* Extracted information:
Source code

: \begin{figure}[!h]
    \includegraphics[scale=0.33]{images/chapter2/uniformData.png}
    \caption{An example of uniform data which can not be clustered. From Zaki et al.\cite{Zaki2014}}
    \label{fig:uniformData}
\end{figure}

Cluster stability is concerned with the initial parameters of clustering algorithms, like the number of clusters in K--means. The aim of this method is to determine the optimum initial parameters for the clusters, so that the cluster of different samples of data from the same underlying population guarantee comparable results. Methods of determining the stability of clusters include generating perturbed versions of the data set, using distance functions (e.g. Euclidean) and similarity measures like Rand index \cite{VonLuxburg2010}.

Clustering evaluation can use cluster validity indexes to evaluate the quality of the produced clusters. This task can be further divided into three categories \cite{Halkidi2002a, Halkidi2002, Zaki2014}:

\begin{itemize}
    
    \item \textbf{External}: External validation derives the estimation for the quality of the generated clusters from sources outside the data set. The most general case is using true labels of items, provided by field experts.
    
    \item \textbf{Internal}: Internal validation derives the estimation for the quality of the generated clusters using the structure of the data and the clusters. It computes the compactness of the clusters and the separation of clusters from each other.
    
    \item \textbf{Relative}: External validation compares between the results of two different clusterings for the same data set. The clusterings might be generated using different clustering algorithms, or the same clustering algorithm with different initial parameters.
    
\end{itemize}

* Exercise aim:
Having read the entries above, set each one down again exactly.

* Task response:
Source code

: \begin{figure}[!h]
    \includegraphics[scale=0.33]{images/chapter2/uniformData.png}
    \caption{An example of uniform data which can not be clustered. From Zaki et al.\cite{Zaki2014}}
    \label{fig:uniformData}
\end{figure}

Cluster stability is concerned with the initial parameters of clustering algorithms, like the number of clusters in K--means. The aim of this method is to determine the optimum initial parameters for the clusters, so that the cluster of different samples of data from the same underlying population guarantee comparable results. Methods of determining the stability of clusters include generating perturbed versions of the data set, using distance functions (e.g. Euclidean) and similarity measures like Rand index \cite{VonLuxburg2010}.

Clustering evaluation can use cluster validity indexes to evaluate the quality of the produced clusters. This task can be further divided into three categories \cite{Halkidi2002a, Halkidi2002, Zaki2014}:

\begin{itemize}
    
    \item \textbf{External}: External validation derives the estimation for the quality of the generated clusters from sources outside the data set. The most general case is using true labels of items, provided by field experts.
    
    \item \textbf{Internal}: Internal validation derives the estimation for the quality of the generated clusters using the structure of the data and the clusters. It computes the compactness of the clusters and the separation of clusters from each other.
    
    \item \textbf{Relative}: External validation compares between the results of two different clusterings for the same data set. The clusterings might be generated using different clustering algorithms, or the same clustering algorithm with different initial parameters.
    
\end{itemize}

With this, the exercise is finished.